MONTPELIER, Vt. (AP) — One of two businessmen accused in what the Securities and Exchange Commission calls a "massive eight-year fraud scheme" involving developments in Vermont says he's confident he'll be cleared of any wrongdoing.
Bill Stenger, president of Jay Peak ski resort, and Ariel Quiros, a Miami businessman and owner of Jay Peak and Q Burke ski resorts, are accused in state and federal complaints of misusing more than $200 million of about $400 million raised from foreign investors "in Ponzi-like fashion."
The court papers filed last week allege the pair misused money raised through the EB-5 visa program, which encourages foreigners to invest in U.S. projects that create jobs in exchange for a chance to earn permanent U.S. residency.

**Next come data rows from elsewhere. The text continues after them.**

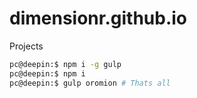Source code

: dimensionr.github.io
===

Projects



```bash
pc@deepin:$ npm i -g gulp
pc@deepin:$ npm i
pc@deepin:$ gulp oromion # Thats all
```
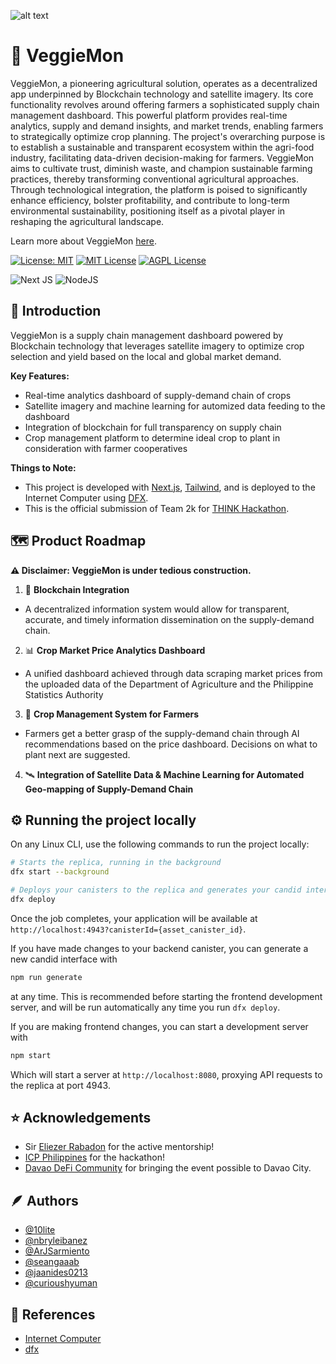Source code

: ![alt text](https://imgur.com/xHFYFzc.png)

# 🍃 VeggieMon

VeggieMon, a pioneering agricultural solution, operates as a decentralized app underpinned by Blockchain technology and satellite imagery. Its core functionality revolves around offering farmers a sophisticated supply chain management dashboard. This powerful platform provides real-time analytics, supply and demand insights, and market trends, enabling farmers to strategically optimize crop planning. The project's overarching purpose is to establish a sustainable and transparent ecosystem within the agri-food industry, facilitating data-driven decision-making for farmers. VeggieMon aims to cultivate trust, diminish waste, and champion sustainable farming practices, thereby transforming conventional agricultural approaches. Through technological integration, the platform is poised to significantly enhance efficiency, bolster profitability, and contribute to long-term environmental sustainability, positioning itself as a pivotal player in reshaping the agricultural landscape.

Learn more about VeggieMon [here](https://gamma.app/public/VeggieMon-byv7xw1fiqq2uos?mode=present#card-e9q8jzrjsf3zwkg).


[![License: MIT](https://img.shields.io/badge/License-MIT-yellow.svg)](https://opensource.org/licenses/MIT) [![MIT License](https://img.shields.io/badge/Made_with-Web3.0-green)](https://choosealicense.com/licenses/mit/) [![AGPL License](https://img.shields.io/badge/Made_with-Internet_Computer-blue)](http://www.gnu.org/licenses/agpl-3.0) 

![Next JS](https://img.shields.io/badge/Next-black?style=for-the-badge&logo=next.js&logoColor=white) ![NodeJS](https://img.shields.io/badge/node.js-6DA55F?style=for-the-badge&logo=node.js&logoColor=white)

## 🚀 Introduction
VeggieMon is a supply chain management dashboard powered by Blockchain technology that leverages satellite imagery to optimize crop selection and yield based on the local and global market demand.

**Key Features:**
- Real-time analytics dashboard of supply-demand chain of crops
- Satellite imagery and machine learning for automized data feeding to the dashboard
- Integration of blockchain for full transparency on supply chain
- Crop management platform to determine ideal crop to plant in consideration with farmer cooperatives

**Things to Note:**
- This project is developed with [Next.js](https://nextjs.org/), [Tailwind](https://tailwindcss.com/), and is deployed to the Internet Computer using [DFX](https://internetcomputer.org/docs/current/references/cli-reference/dfx-parent). 
- This is the official submission of Team 2k for [THINK Hackathon](https://lu.ma/thinkhackathon).

## 🗺️ Product Roadmap
**⚠️ Disclaimer: VeggieMon is under tedious construction.**

1. 🔗 **Blockchain Integration**
- A decentralized information system would allow for transparent, accurate, and timely information dissemination on the supply-demand chain.

2. 📊 **Crop Market Price Analytics Dashboard**
- A unified dashboard achieved through data scraping market prices from the uploaded data of the Department of Agriculture and the Philippine Statistics Authority 

3. 📄 **Crop Management System for Farmers**
- Farmers get a better grasp of the supply-demand chain through AI recommendations based on the price dashboard. Decisions on what to plant next are suggested.

4. 🛰️ **Integration of Satellite Data & Machine Learning for Automated Geo-mapping of Supply-Demand Chain**

## ⚙️ Running the project locally
On any Linux CLI, use the following commands to run the project locally:

```bash
# Starts the replica, running in the background
dfx start --background

# Deploys your canisters to the replica and generates your candid interface
dfx deploy
```

Once the job completes, your application will be available at `http://localhost:4943?canisterId={asset_canister_id}`.

If you have made changes to your backend canister, you can generate a new candid interface with

```bash
npm run generate
```

at any time. This is recommended before starting the frontend development server, and will be run automatically any time you run `dfx deploy`.

If you are making frontend changes, you can start a development server with

```bash
npm start
```

Which will start a server at `http://localhost:8080`, proxying API requests to the replica at port 4943.

## ⭐ Acknowledgements
- Sir [Eliezer Rabadon](https://www.linkedin.com/in/seiferxiii/) for the active mentorship!
- [ICP Philippines](https://web.facebook.com/ICPPhilippines) for the hackathon!
- [Davao DeFi Community](https://web.facebook.com/davaodeficommunity) for bringing the event possible to Davao City.

## 🪶 Authors
- [@10lite](https://github.com/10lite)
- [@nbryleibanez](https://github.com/nbryleibanez)
- [@ArJSarmiento](https://github.com/arjsarmiento)
- [@seangaaab](https://github.com/seangaaab)
- [@jaanides0213](https://github.com/jaanides0213)
- [@curioushyuman](https://github.com/curioushyuman)

## 📖 References
- [Internet Computer](https://internetcomputer.org/)
- [dfx](https://internetcomputer.org/docs/current/references/cli-reference/dfx-parent)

The SEC accuses Quiros of orchestrating and Stenger of facilitating an intricate web of transfers to disguise that most of the seven projects were either over budget or experiencing shortfalls. "These shortfalls were due in large part to Quiros pilfering tens of millions of dollars of investor money for his own use," the SEC said.
Stenger said he had to knowledge of that.
"I trusted that all funds raised were being used correctly and legally," Stenger told the Caledonian-Record (http://bit.ly/1NDGos8 ) on Wednesday.
"We had all funds for the project centralized out of Florida banks at the suggestion of Ariel Quiros to maximize banking capacity," he said. "Something I agreed with. I didn't think anything wrong was going on."
Stenger said he is cooperating with authorities on the investigation.
A lawyer for Quiros on Wednesday declined to comment on the case.